Do I Have Your Permission?
Are you the kind of person who likes to bother people?
No - of course you're not.
Do you like people who bother people?
Probably not.
So why would you consider bothering strangers by sending them a mass e-mail without their permission?
It's easy to send bulk e-mail, and there's nothing really preventing you from doing it. Just because you can doesn't mean you should. Think of the other messages you're sending about yourself aside from the one in your fancy HTML e-mail.
- Respect. Sending a bulk e-mail to someone you have no real connection with sends the message you think you're more important than they are. It takes no time to send an e-mail to someone you don't know. It takes time for them to decide whether it's junk or not. You're interrupting them and wasting their time which is not a sign of respect. If someone did this to you in another context you'd likely get annoyed.
- Work ethic. When you take the time to build a permission-based list, you're doing things the "hard" way. You're offering something of value to your audience and you are rewarded when they CHOOSE to sign up to your list. Message after message you send to that list contains enough value that they remain subscribers and you are rewarded for that effort when subscribers buy from you or tell people they know to choose you as a supplier they can trust.
Sending bulk e-mail takes very little work. You haven't built a relationship built on value with your audience and they know it. Your spam campaign might generate some results, but you lower your credibility and damage your reputation with everyone else who doesn't respond. - Quality. Think about the other things pushed on bulk e-mail. Flaky investment schemes. Lottery scams. Libido (and other body part) enhancements. Porn.
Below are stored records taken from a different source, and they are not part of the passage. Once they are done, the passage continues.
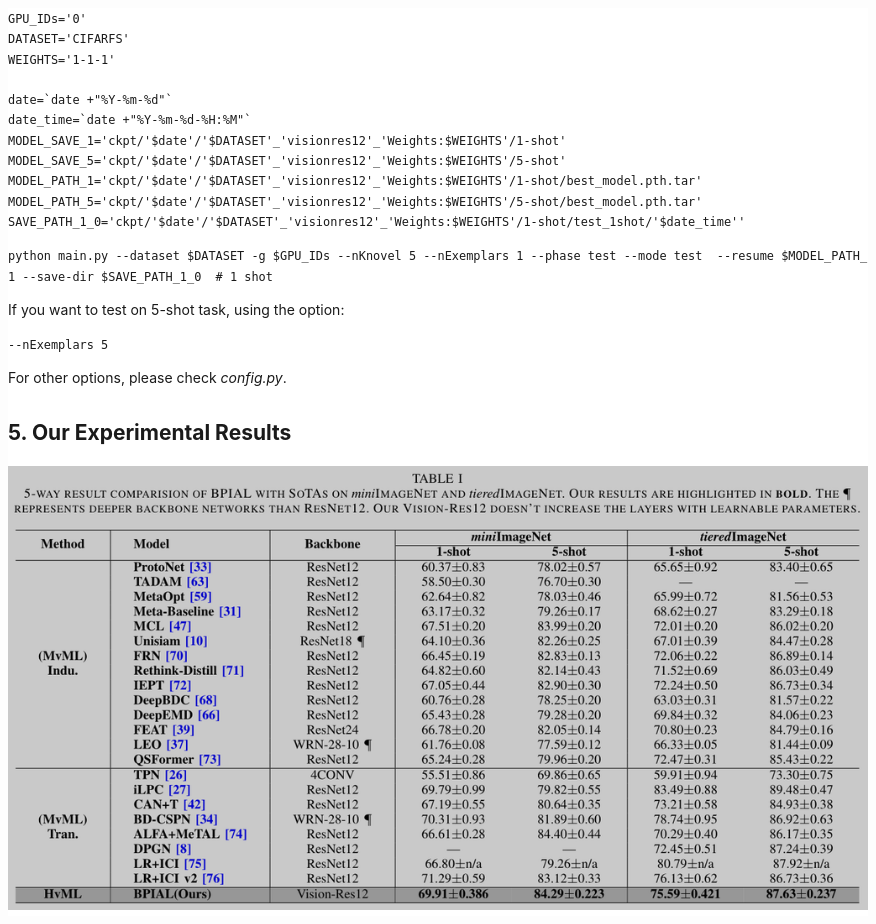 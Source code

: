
```
GPU_IDs='0'
DATASET='CIFARFS'
WEIGHTS='1-1-1'

date=`date +"%Y-%m-%d"`
date_time=`date +"%Y-%m-%d-%H:%M"`
MODEL_SAVE_1='ckpt/'$date'/'$DATASET'_'visionres12'_'Weights:$WEIGHTS'/1-shot'
MODEL_SAVE_5='ckpt/'$date'/'$DATASET'_'visionres12'_'Weights:$WEIGHTS'/5-shot'
MODEL_PATH_1='ckpt/'$date'/'$DATASET'_'visionres12'_'Weights:$WEIGHTS'/1-shot/best_model.pth.tar'
MODEL_PATH_5='ckpt/'$date'/'$DATASET'_'visionres12'_'Weights:$WEIGHTS'/5-shot/best_model.pth.tar'
SAVE_PATH_1_0='ckpt/'$date'/'$DATASET'_'visionres12'_'Weights:$WEIGHTS'/1-shot/test_1shot/'$date_time''
```

```
python main.py --dataset $DATASET -g $GPU_IDs --nKnovel 5 --nExemplars 1 --phase test --mode test  --resume $MODEL_PATH_1 --save-dir $SAVE_PATH_1_0  # 1 shot
```
If you want to test on 5-shot task, using the option:
```
--nExemplars 5
```

For other options, please check *config.py*.


## 5. Our Experimental Results

<p align="center">
<img src="./assets/table1.PNG" width="1100">
</p>
<p align="center"> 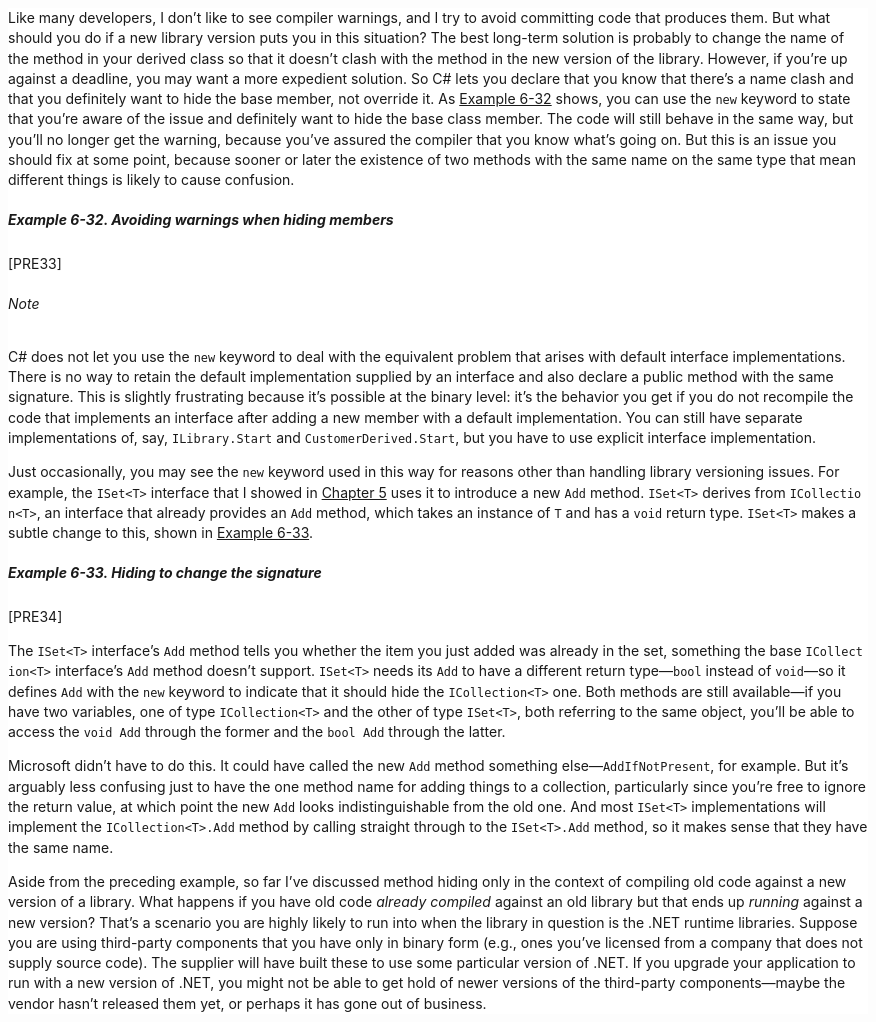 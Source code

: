 Like many developers, I don’t like to see compiler warnings, and I try to avoid committing code that produces them. But what should you do if a new library version puts you in this situation? The best long-term solution is probably to change the name of the method in your derived class so that it doesn’t clash with the method in the new version of the library. However, if you’re up against a deadline, you may want a more expedient solution. So C# lets you declare that you know that there’s a name clash and that you definitely want to hide the base member, not override it. As [Example 6-32](#avoiding_warnings_when_hiding_members) shows, you can use the `new` keyword to state that you’re aware of the issue and definitely want to hide the base class member. The code will still behave in the same way, but you’ll no longer get the warning, because you’ve assured the compiler that you know what’s going on. But this is an issue you should fix at some point, because sooner or later the existence of two methods with the same name on the same type that mean different things is likely to cause confusion.

##### Example 6-32\. Avoiding warnings when hiding members

[PRE33]

###### Note

C# does not let you use the `new` keyword to deal with the equivalent problem that arises with default interface implementations. There is no way to retain the default implementation supplied by an interface and also declare a public method with the same signature. This is slightly frustrating because it’s possible at the binary level: it’s the behavior you get if you do not recompile the code that implements an interface after adding a new member with a default implementation. You can still have separate implementations of, say, `ILibrary.Start` and `CustomerDerived.Start`, but you have to use explicit interface implementation.

Just occasionally, you may see the `new` keyword used in this way for reasons other than handling library versioning issues. For example, the `ISet<T>` interface that I showed in [Chapter 5](ch05.xhtml#ch_collections) uses it to introduce a new `Add` method. `ISet<T>` derives from `ICollection<T>`, an interface that already provides an `Add` method, which takes an instance of `T` and has a `void` return type. `ISet<T>` makes a subtle change to this, shown in [Example 6-33](#hiding_to_change_the_signature).

##### Example 6-33\. Hiding to change the signature

[PRE34]

The `ISet<T>` interface’s `Add` method tells you whether the item you just added was already in the set, something the base `ICollection<T>` interface’s `Add` method doesn’t support. `ISet<T>` needs its `Add` to have a different return type—`bool` instead of `void`—so it defines `Add` with the `new` keyword to indicate that it should hide the `ICollection<T>` one. Both methods are still available—if you have two variables, one of type `ICollection<T>` and the other of type `ISet<T>`, both referring to the same object, you’ll be able to access the `void Add` through the former and the `bool Add` through the latter.

Microsoft didn’t have to do this. It could have called the new `Add` method something else—`AddIfNotPresent`, for example. But it’s arguably less confusing just to have the one method name for adding things to a collection, particularly since you’re free to ignore the return value, at which point the new `Add` looks indistinguishable from the old one. And most `ISet<T>` implementations will implement the `ICo⁠lle⁠cti⁠on<⁠T>.​Add` method by calling straight through to the `ISet<T>.Add` method, so it makes sense that they have the same name.

Aside from the preceding example, so far I’ve discussed method hiding only in the context of compiling old code against a new version of a library. What happens if you have old code *already compiled* against an old library but that ends up *running* against a new version? That’s a scenario you are highly likely to run into when the library in question is the .NET runtime libraries. Suppose you are using third-party components that you have only in binary form (e.g., ones you’ve licensed from a company that does not supply source code). The supplier will have built these to use some particular version of .NET. If you upgrade your application to run with a new version of .NET, you might not be able to get hold of newer versions of the third-party components—maybe the vendor hasn’t released them yet, or perhaps it has gone out of business.
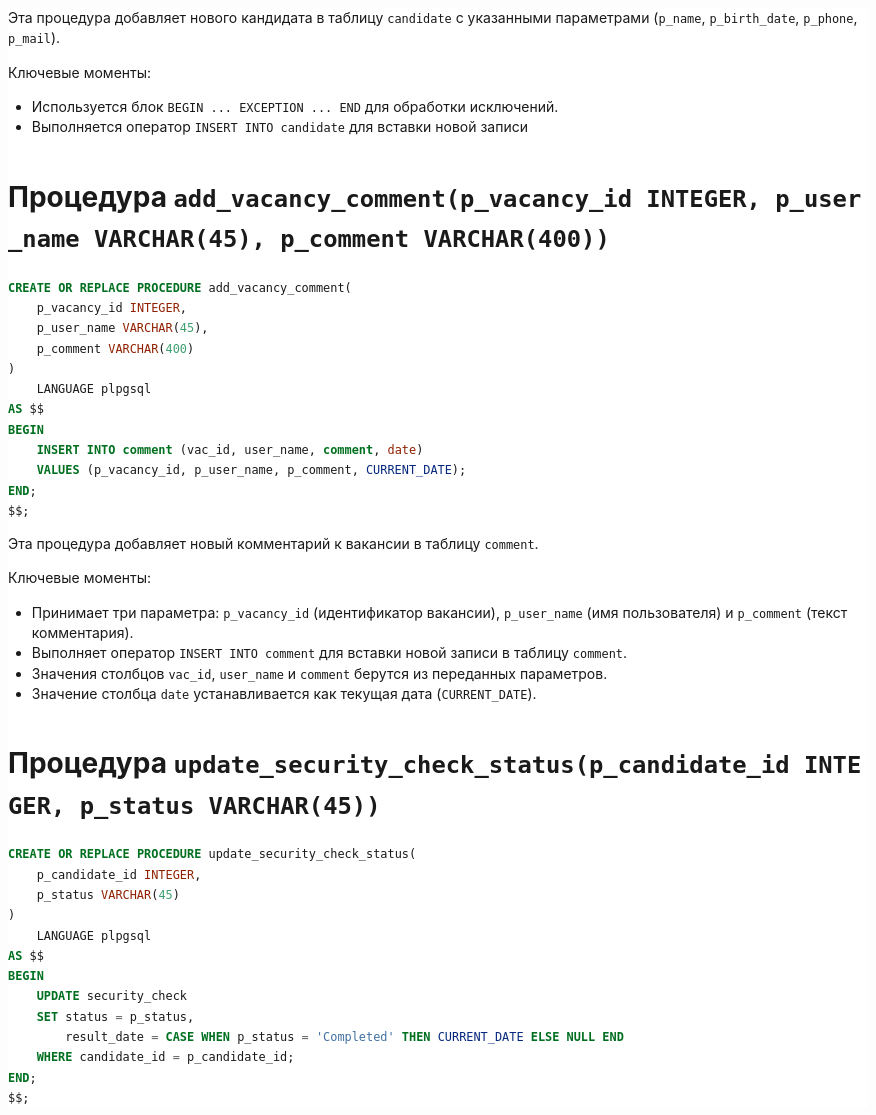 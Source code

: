 Эта процедура добавляет нового кандидата в таблицу `candidate` с указанными параметрами (`p_name`, `p_birth_date`, `p_phone`, `p_mail`).

Ключевые моменты:
- Используется блок `BEGIN ... EXCEPTION ... END` для обработки исключений.
- Выполняется оператор `INSERT INTO candidate` для вставки новой записи
# Процедура `add_vacancy_comment(p_vacancy_id INTEGER, p_user_name VARCHAR(45), p_comment VARCHAR(400))`

```sql
CREATE OR REPLACE PROCEDURE add_vacancy_comment(
    p_vacancy_id INTEGER,
    p_user_name VARCHAR(45),
    p_comment VARCHAR(400)
)
    LANGUAGE plpgsql
AS $$
BEGIN
    INSERT INTO comment (vac_id, user_name, comment, date)
    VALUES (p_vacancy_id, p_user_name, p_comment, CURRENT_DATE);
END;
$$;
```

Эта процедура добавляет новый комментарий к вакансии в таблицу `comment`.

Ключевые моменты:
- Принимает три параметра: `p_vacancy_id` (идентификатор вакансии), `p_user_name` (имя пользователя) и `p_comment` (текст комментария).
- Выполняет оператор `INSERT INTO comment` для вставки новой записи в таблицу `comment`.
- Значения столбцов `vac_id`, `user_name` и `comment` берутся из переданных параметров.
- Значение столбца `date` устанавливается как текущая дата (`CURRENT_DATE`).

# Процедура `update_security_check_status(p_candidate_id INTEGER, p_status VARCHAR(45))`

```sql
CREATE OR REPLACE PROCEDURE update_security_check_status(
    p_candidate_id INTEGER,
    p_status VARCHAR(45)
)
    LANGUAGE plpgsql
AS $$
BEGIN
    UPDATE security_check
    SET status = p_status,
        result_date = CASE WHEN p_status = 'Completed' THEN CURRENT_DATE ELSE NULL END
    WHERE candidate_id = p_candidate_id;
END;
$$;
```
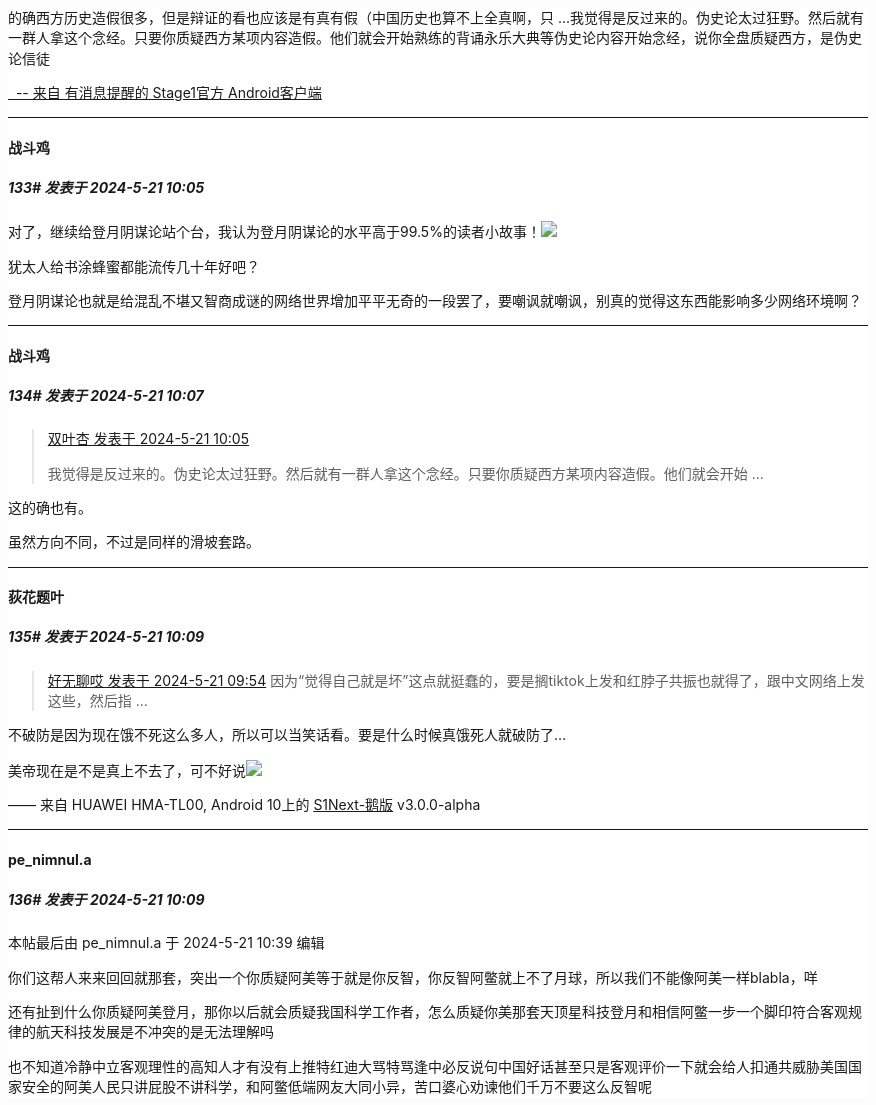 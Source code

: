 的确西方历史造假很多，但是辩证的看也应该是有真有假（中国历史也算不上全真啊，只 ...</blockquote>我觉得是反过来的。伪史论太过狂野。然后就有一群人拿这个念经。只要你质疑西方某项内容造假。他们就会开始熟练的背诵永乐大典等伪史论内容开始念经，说你全盘质疑西方，是伪史论信徒

[  -- 来自 有消息提醒的 Stage1官方 Android客户端](https://www.coolapk.com/apk/140634)

*****

####  战斗鸡  
##### 133#       发表于 2024-5-21 10:05

对了，继续给登月阴谋论站个台，我认为登月阴谋论的水平高于99.5%的读者小故事！<img src="https://static.saraba1st.com/image/smiley/face2017/032.png" referrerpolicy="no-referrer">

犹太人给书涂蜂蜜都能流传几十年好吧？

登月阴谋论也就是给混乱不堪又智商成谜的网络世界增加平平无奇的一段罢了，要嘲讽就嘲讽，别真的觉得这东西能影响多少网络环境啊？

*****

####  战斗鸡  
##### 134#       发表于 2024-5-21 10:07

<blockquote><a href="httphttps://bbs.saraba1st.com/2b/forum.php?mod=redirect&amp;goto=findpost&amp;pid=64948588&amp;ptid=2184178" target="_blank">双叶杏 发表于 2024-5-21 10:05</a>

我觉得是反过来的。伪史论太过狂野。然后就有一群人拿这个念经。只要你质疑西方某项内容造假。他们就会开始 ...</blockquote>
这的确也有。

虽然方向不同，不过是同样的滑坡套路。

*****

####  荻花题叶  
##### 135#       发表于 2024-5-21 10:09

<blockquote><a href="httphttps://bbs.saraba1st.com/2b/forum.php?mod=redirect&amp;goto=findpost&amp;pid=64948451&amp;ptid=2184178" target="_blank">好无聊哎 发表于 2024-5-21 09:54</a>
因为“觉得自己就是坏”这点就挺蠢的，要是搁tiktok上发和红脖子共振也就得了，跟中文网络上发这些，然后指 ...</blockquote>
不破防是因为现在饿不死这么多人，所以可以当笑话看。要是什么时候真饿死人就破防了…

美帝现在是不是真上不去了，可不好说<img src="https://static.saraba1st.com/image/smiley/face2017/065.png" referrerpolicy="no-referrer">

—— 来自 HUAWEI HMA-TL00, Android 10上的 [S1Next-鹅版](https://github.com/ykrank/S1-Next/releases) v3.0.0-alpha

*****

####  pe_nimnul.a  
##### 136#       发表于 2024-5-21 10:09

 本帖最后由 pe_nimnul.a 于 2024-5-21 10:39 编辑 

你们这帮人来来回回就那套，突出一个你质疑阿美等于就是你反智，你反智阿鳖就上不了月球，所以我们不能像阿美一样blabla，咩

还有扯到什么你质疑阿美登月，那你以后就会质疑我国科学工作者，怎么质疑你美那套天顶星科技登月和相信阿鳖一步一个脚印符合客观规律的航天科技发展是不冲突的是无法理解吗

也不知道冷静中立客观理性的高知人才有没有上推特红迪大骂特骂逢中必反说句中国好话甚至只是客观评价一下就会给人扣通共威胁美国国家安全的阿美人民只讲屁股不讲科学，和阿鳖低端网友大同小异，苦口婆心劝谏他们千万不要这么反智呢

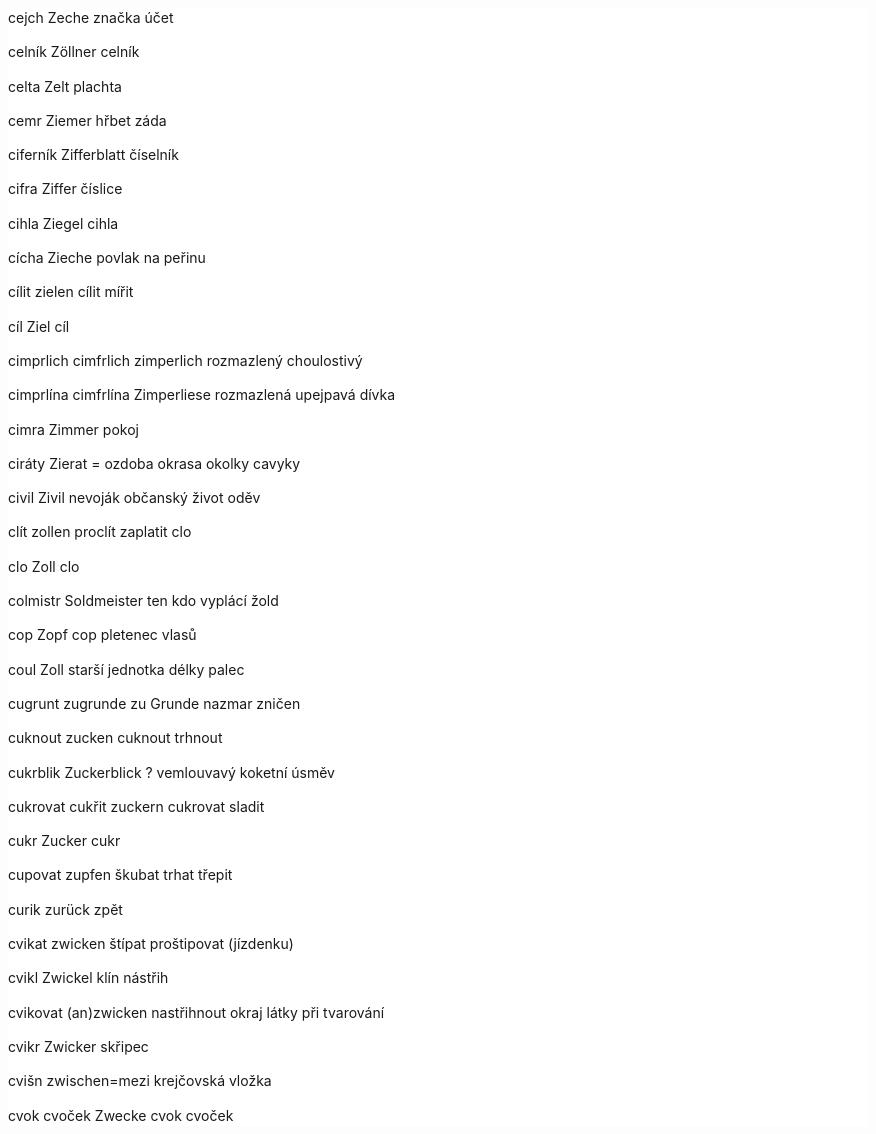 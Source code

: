 cejch Zeche značka účet

celník Zöllner celník

celta Zelt plachta

cemr Ziemer hřbet záda

ciferník Zifferblatt číselník

cifra Ziffer číslice

cihla Ziegel cihla

cícha Zieche povlak na peřinu

cílit zielen cílit mířit

cíl Ziel cíl

cimprlich cimfrlich zimperlich rozmazlený choulostivý

cimprlína cimfrlína Zimperliese rozmazlená upejpavá dívka

cimra Zimmer pokoj

ciráty Zierat = ozdoba okrasa okolky cavyky

civil Zivil nevoják občanský život oděv

clít zollen proclít zaplatit clo

clo Zoll clo

colmistr Soldmeister ten kdo vyplácí žold

cop Zopf cop pletenec vlasů

coul Zoll starší jednotka délky palec

cugrunt zugrunde zu Grunde nazmar zničen

cuknout zucken cuknout trhnout

cukrblik Zuckerblick ? vemlouvavý koketní úsměv

cukrovat cukřit zuckern cukrovat sladit

cukr Zucker cukr

cupovat zupfen škubat trhat třepit

curik zurück zpět

cvikat zwicken štípat proštipovat (jízdenku)

cvikl Zwickel klín nástřih

cvikovat (an)zwicken nastřihnout okraj látky při tvarování

cvikr Zwicker skřipec

cvišn zwischen=mezi krejčovská vložka

cvok cvoček Zwecke cvok cvoček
Do you really want to be lumped in with the rest of the companies that use spam to push their products? I know - you're using spam to let people know about your wonderful product or service and you have no other way of reaching them. However, since you're sending e-mail flogging your business to people who don't know you, how are they to know you're a legitimate business and not some fly-by-nighter? Spamming your list regularly isn't a way to show you're a stable company either.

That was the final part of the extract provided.